Short video platforms have become important channels for news dissemination, offering a highly engaging and immediate way for users to access current events and share information. However, these platforms have also emerged as significant conduits for the rapid spread of misinformation, as fake news and rumors can leverage the visual appeal and wide reach of short videos to circulate extensively among audiences. Existing fake news detection methods mainly rely on single-modal information, such as text or images, or apply only basic fusion techniques, limiting their ability to handle the complex, multi-layered information inherent in short videos. To address these limitations, this paper presents a novel fake news detection method based on multimodal information, designed to identify misinformation through a multi-level analysis of video content. This approach effectively utilizes different modal representations to generate a unified textual description, which is then fed into a large language model for comprehensive evaluation. The proposed framework successfully integrates multimodal features within videos, significantly enhancing the accuracy and reliability of fake news detection. Experimental results demonstrate that the proposed approach outperforms existing models in terms of accuracy, robustness, and utilization of multimodal information, achieving an accuracy of 90.93%, which is significantly higher than the best baseline model (SV-FEND) at 81.05%. Furthermore, case studies provide additional evidence of the effectiveness of the approach in accurately distinguishing between fake news, debunking content, and real incidents, highlighting its reliability and robustness in real-world applications.

Paper Structure

This paper contains 37 sections, 4 equations, 5 figures, 2 tables.

Figures (5)

  • Figure 1: Architecture of the proposed framework VMID.The proposed approach integrates multiple modalities to generate text conclusions from short videos. It consists of three main components: CogVLM2, VSE, and Whisper. CogVLM2 processes keyframes extracted from the video, while VSE summarizes the video content. Whisper transcribes the audio component. These outputs are combined into an integrated prompt, which is fed into the LLMs. The LLMs employ cross-modal attention fusion at both medium and high levels to integrate information from text, video summaries, and audio inputs. Hierarchical fusion further combines these representations before passing them through a classification head and output layer to produce the final text conclusion.
  • Figure 2: Overview of the Text Processing Workflow. The process begins with the KeyFrame Extractor, which captures critical moments from the video where subtitles appear. These frames are processed by the Text Detection module, featuring the PFHead structure for initial adjustments, the PP-LCNetV3 backbone for feature extraction, a Detection Boxes Rectify module to localize subtitle areas, and a Text Recognition (SVTR) module to extract text.

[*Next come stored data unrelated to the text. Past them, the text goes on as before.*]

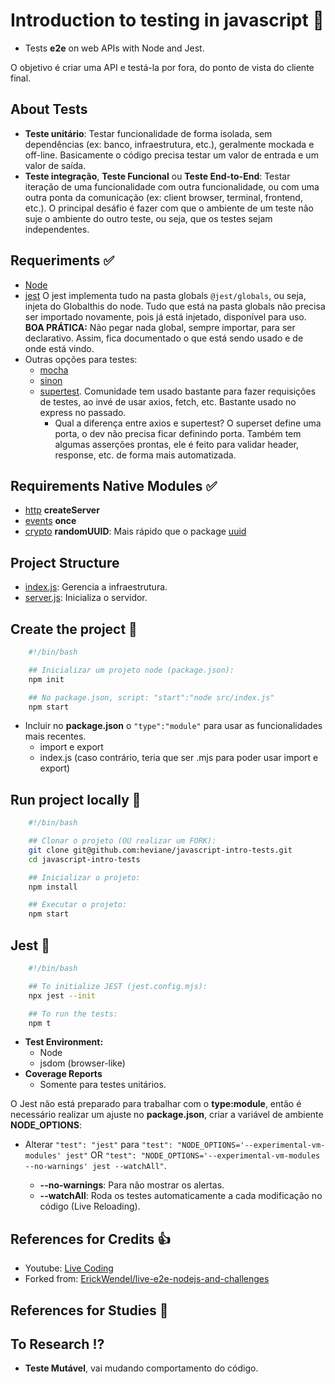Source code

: # Introduction to testing in javascript 🚀

- Tests **e2e** on web APIs with Node and Jest.

O objetivo é criar uma API e testá-la por fora, do ponto de vista do cliente final.

## About Tests

- **Teste unitário**: Testar funcionalidade de forma isolada, sem dependências (ex: banco, infraestrutura, etc.), geralmente mockada e off-line. Basicamente o código precisa testar um valor de entrada e um valor de saída.
- **Teste integração**, **Teste Funcional** ou **Teste End-to-End**: Testar iteração de uma funcionalidade com outra funcionalidade, ou com uma outra ponta da comunicação (ex: client browser, terminal, frontend, etc.).
O principal desáfio é fazer com que o ambiente de um teste não suje o ambiente do outro teste, ou seja, que os testes sejam independentes.

## Requeriments ✅

- [Node](https://nodejs.org)
- [jest](https://jestjs.io)
O jest implementa tudo na pasta globals `@jest/globals`, ou seja, injeta do Globalthis do node.
Tudo que está na pasta globals não precisa ser importado novamente, pois já está injetado, disponível para uso.
**BOA PRÁTICA:** Não pegar nada global, sempre importar, para ser declarativo. Assim, fica documentado o que está sendo usado e de onde está vindo.
- Outras opções para testes:
  - [mocha](https://mochajs.org)
  - [sinon](https://sinonjs.org)
  - [supertest](https://www.npmjs.com/package/supertest).
    Comunidade tem usado bastante para fazer requisições de testes, ao invé de usar axios, fetch, etc.
    Bastante usado no express no passado.
    - Qual a diferença entre axios e supertest?
    O superset define uma porta, o dev não precisa ficar definindo porta. Também tem algumas asserções prontas, ele é feito para validar header, response, etc. de forma mais automatizada.

## Requirements Native Modules ✅

- [http](https://nodejs.org/dist/latest-v17.x/docs/api/http.html)
**createServer**
- [events](https://nodejs.org/dist/latest-v17.x/docs/api/events.html)
**once**
- [crypto](https://nodejs.org/dist/latest-v17.x/docs/api/crypto.html)
**randomUUID**: Mais rápido que o package [uuid](https://www.npmjs.com/package/uuid)

## Project Structure

- [index.js](./src/index.js): Gerencia a infraestrutura.
- [server.js](./src/server.js): Inicializa o servidor.

## Create the project 🚧

```bash
    #!/bin/bash

    ## Inicializar um projeto node (package.json):
    npm init 

    ## No package.json, script: "start":"node src/index.js"
    npm start 
```

- Incluir no **package.json** o `"type":"module"` para usar as funcionalidades mais recentes.
  - import e export
  - index.js (caso contrário, teria que ser .mjs para poder usar import e export)

## Run project locally 🚧

```bash
    #!/bin/bash

    ## Clonar o projeto (OU realizar um FORK):
    git clone git@github.com:heviane/javascript-intro-tests.git
    cd javascript-intro-tests

    ## Inicializar o projeto:
    npm install

    ## Executar o projeto:
    npm start
```

## Jest 🚧

```bash
    #!/bin/bash

    ## To initialize JEST (jest.config.mjs):
    npx jest --init

    ## To run the tests:
    npm t
```

- **Test Environment:**
  - Node
  - jsdom (browser-like)
- **Coverage Reports**
  - Somente para testes unitários.

O Jest não está preparado para trabalhar com o **type:module**, então é necessário realizar um ajuste no **package.json**, criar a variável de ambiente **NODE_OPTIONS**:

- Alterar `"test": "jest"` para `"test": "NODE_OPTIONS='--experimental-vm-modules' jest"` OR `"test": "NODE_OPTIONS='--experimental-vm-modules --no-warnings' jest --watchAll"`.

  - **--no-warnings**: Para não mostrar os alertas.
  - **--watchAll**: Roda os testes automaticamente a cada modificação no código (Live Reloading).

## References for Credits 👍

- Youtube: [Live Coding](https://www.youtube.com/watch?v=hQB139HP3GE)
- Forked from: [ErickWendel/live-e2e-nodejs-and-challenges](https://github.com/ErickWendel/live-e2e-nodejs-and-challenges)

## References for Studies 📖

## To Research ⁉️

- **Teste Mutável**, vai mudando comportamento do código.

The final output provides both the extracted subtitle text and its corresponding timestamps, ensuring temporal accuracy.
  • Figure 3: The short video detection examples presented are differentiated by background colors to represent the nature of the video content. Videos with a yellow background correspond to content aimed at debunking rumors, those with a gray background denote fake content, and videos with a blue background indicate genuine content. Additionally, the "Video Summary" column in the table presents the content following image processing. Relevant information that contributes to the inference process is highlighted in blue text.
  • Figure 4: Loss curves for fine-tuning with LoRA on various models: Baichuanbaichuan2, GLM4glm4, InternLMinternlm, and Qwen2.5qwen2.5. The curves illustrate the training loss over time, demonstrating the convergence patterns of each model during the fine-tuning process.
  • Figure 5: Two representative fake news videos from FakeSV, one detected and the other missed by VMID, showcasing its performance in fake news detection.